== Work item ==
Each line of the data below holding the word "argument" must be copied.

Stored items from a collection

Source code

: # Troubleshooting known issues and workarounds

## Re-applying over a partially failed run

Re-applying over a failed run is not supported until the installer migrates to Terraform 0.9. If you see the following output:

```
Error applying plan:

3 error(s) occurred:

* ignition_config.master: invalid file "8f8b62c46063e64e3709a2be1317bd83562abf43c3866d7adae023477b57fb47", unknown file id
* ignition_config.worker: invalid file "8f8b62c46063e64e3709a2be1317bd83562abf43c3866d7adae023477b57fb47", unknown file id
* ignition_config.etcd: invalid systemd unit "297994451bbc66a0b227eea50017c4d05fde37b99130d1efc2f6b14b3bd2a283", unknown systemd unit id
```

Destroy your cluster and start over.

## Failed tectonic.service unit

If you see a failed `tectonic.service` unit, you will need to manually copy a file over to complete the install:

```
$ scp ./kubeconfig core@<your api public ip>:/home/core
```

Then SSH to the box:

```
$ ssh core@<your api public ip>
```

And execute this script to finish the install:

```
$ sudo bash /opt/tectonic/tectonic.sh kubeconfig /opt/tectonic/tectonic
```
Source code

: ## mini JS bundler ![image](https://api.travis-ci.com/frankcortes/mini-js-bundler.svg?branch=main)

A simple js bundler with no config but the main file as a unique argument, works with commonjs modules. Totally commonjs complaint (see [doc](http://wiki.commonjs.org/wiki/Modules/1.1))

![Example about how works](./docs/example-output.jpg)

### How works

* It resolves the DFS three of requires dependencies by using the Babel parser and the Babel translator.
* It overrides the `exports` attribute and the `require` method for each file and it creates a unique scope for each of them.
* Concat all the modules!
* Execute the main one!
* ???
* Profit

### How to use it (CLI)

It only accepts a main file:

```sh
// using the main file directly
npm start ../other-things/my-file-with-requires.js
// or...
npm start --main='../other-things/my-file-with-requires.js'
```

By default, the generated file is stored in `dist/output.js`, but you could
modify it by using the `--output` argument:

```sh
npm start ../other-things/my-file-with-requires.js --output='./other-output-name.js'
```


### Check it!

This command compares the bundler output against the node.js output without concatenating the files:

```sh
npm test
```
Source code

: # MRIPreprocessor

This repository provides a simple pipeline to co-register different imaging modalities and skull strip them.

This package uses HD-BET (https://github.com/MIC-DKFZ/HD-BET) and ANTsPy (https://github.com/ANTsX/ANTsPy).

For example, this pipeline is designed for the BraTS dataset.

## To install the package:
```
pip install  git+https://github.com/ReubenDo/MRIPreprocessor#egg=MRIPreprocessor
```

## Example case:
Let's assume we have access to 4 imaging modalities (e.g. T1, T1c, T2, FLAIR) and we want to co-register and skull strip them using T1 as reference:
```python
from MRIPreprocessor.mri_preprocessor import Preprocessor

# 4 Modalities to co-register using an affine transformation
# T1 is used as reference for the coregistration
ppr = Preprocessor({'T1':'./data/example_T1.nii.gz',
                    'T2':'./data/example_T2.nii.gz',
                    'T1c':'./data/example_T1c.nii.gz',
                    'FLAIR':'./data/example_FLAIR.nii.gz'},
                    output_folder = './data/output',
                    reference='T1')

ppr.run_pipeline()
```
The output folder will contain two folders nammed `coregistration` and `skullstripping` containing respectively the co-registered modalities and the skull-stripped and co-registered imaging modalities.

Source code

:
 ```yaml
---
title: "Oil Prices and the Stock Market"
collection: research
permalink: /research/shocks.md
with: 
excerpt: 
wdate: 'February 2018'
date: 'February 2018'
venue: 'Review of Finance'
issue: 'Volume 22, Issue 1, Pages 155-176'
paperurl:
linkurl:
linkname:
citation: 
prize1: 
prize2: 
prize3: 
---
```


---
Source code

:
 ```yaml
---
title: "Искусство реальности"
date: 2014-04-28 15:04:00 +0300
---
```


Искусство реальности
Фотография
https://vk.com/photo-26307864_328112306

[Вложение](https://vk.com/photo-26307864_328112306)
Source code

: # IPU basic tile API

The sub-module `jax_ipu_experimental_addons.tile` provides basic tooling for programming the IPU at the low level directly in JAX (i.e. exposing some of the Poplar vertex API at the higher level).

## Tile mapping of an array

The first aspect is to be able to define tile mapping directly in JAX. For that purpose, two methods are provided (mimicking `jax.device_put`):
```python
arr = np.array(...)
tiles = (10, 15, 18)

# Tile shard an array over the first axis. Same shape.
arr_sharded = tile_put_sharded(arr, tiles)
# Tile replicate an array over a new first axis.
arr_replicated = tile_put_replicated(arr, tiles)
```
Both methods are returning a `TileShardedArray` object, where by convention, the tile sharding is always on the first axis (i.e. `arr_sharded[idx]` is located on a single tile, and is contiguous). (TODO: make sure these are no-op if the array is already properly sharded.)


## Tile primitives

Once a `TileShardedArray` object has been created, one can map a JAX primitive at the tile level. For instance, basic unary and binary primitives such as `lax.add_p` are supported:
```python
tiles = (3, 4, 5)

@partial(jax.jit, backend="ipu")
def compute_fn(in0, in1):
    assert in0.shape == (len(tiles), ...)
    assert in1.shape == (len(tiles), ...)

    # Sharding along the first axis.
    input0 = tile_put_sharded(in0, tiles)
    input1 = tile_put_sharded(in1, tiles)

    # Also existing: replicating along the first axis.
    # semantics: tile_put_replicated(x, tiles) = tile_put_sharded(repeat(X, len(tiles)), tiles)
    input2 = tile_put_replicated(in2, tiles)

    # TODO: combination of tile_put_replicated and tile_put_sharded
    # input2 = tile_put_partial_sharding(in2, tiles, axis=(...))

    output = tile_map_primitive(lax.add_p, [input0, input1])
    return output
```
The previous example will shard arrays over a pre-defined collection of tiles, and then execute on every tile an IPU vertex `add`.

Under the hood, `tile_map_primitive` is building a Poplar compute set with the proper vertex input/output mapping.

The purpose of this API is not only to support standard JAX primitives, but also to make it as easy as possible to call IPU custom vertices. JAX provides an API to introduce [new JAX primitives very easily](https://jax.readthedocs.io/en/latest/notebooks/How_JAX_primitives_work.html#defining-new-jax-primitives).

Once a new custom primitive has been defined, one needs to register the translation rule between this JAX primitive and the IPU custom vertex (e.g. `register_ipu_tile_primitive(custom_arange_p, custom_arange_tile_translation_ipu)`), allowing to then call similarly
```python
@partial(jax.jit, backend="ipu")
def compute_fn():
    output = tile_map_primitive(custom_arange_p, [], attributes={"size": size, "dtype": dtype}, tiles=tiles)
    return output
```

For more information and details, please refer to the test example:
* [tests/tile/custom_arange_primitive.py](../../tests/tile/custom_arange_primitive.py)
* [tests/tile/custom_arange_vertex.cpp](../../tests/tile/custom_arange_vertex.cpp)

== Solution for this task ==
A simple js bundler with no config but the main file as a unique argument, works with commonjs modules. Totally commonjs complaint (see [doc](http://wiki.commonjs.org/wiki/Modules/1.1))
modify it by using the `--output` argument:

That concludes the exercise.